● **WORK INSTRUCTIONS**
Only the lines holding the string "that" are needed; copy each of them from the data.

Rendered images with source text
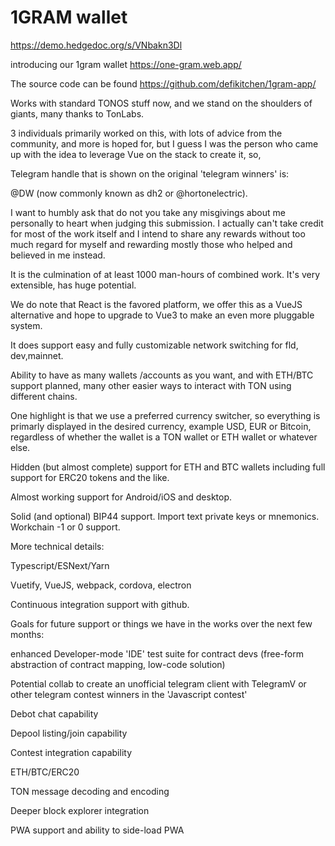 # 1GRAM wallet
https://demo.hedgedoc.org/s/VNbakn3Dl

introducing our 1gram wallet https://one-gram.web.app/

The source code can be found https://github.com/defikitchen/1gram-app/

Works with standard TONOS stuff now, and we stand on the shoulders of giants, many thanks to TonLabs.

3 individuals primarily worked on this, with lots of advice from the community, and more is hoped for, but I guess I was the person who came up with the idea to leverage Vue on the stack to create it, so, 

Telegram handle that is shown on the original 'telegram winners' is:

@DW (now commonly known as dh2 or @hortonelectric).

I want to humbly ask that do not you take any misgivings about me personally to heart when judging this submission. I actually can't take credit for most of the work itself and I intend to share any rewards without too much regard for myself and rewarding mostly those who helped and believed in me instead.

It is the culmination of at least 1000 man-hours of combined work.  It's very extensible, has huge potential. 

We do note that React is the favored platform, we offer this as a VueJS alternative and hope to upgrade to Vue3 to make an even more pluggable system.

It does support easy and fully customizable network switching for fld, dev,mainnet.

Ability to have as many wallets /accounts as you want, and with ETH/BTC support planned, many other easier ways to interact with TON using different chains.

One highlight is that we use a preferred currency switcher, so everything is primarly displayed in the desired currency, example USD, EUR or Bitcoin, regardless of whether the wallet is a TON wallet or ETH wallet or whatever else.

Hidden (but almost complete) support for ETH and BTC wallets including full support for ERC20 tokens and the like.

Almost working support for Android/iOS and desktop.

Solid (and optional) BIP44 support. Import text private keys or mnemonics. Workchain -1 or 0 support.

More technical details:

Typescript/ESNext/Yarn

Vuetify, VueJS, webpack, cordova, electron

Continuous integration support with github. 

Goals for future support or things we have in the works over the next few months:

enhanced Developer-mode 'IDE' test suite for contract devs (free-form abstraction of contract mapping, low-code solution)

Potential collab to create an unofficial telegram client with TelegramV or other telegram contest winners in the 'Javascript contest'

Debot chat capability

Depool listing/join capability

Contest integration capability

ETH/BTC/ERC20

TON message decoding and encoding

Deeper block explorer integration

PWA support and ability to side-load PWA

● **EXERCISE OUTPUT**
Telegram handle that is shown on the original 'telegram winners' is:
I want to humbly ask that do not you take any misgivings about me personally to heart when judging this submission. I actually can't take credit for most of the work itself and I intend to share any rewards without too much regard for myself and rewarding mostly those who helped and believed in me instead.
We do note that React is the favored platform, we offer this as a VueJS alternative and hope to upgrade to Vue3 to make an even more pluggable system.
One highlight is that we use a preferred currency switcher, so everything is primarly displayed in the desired currency, example USD, EUR or Bitcoin, regardless of whether the wallet is a TON wallet or ETH wallet or whatever else.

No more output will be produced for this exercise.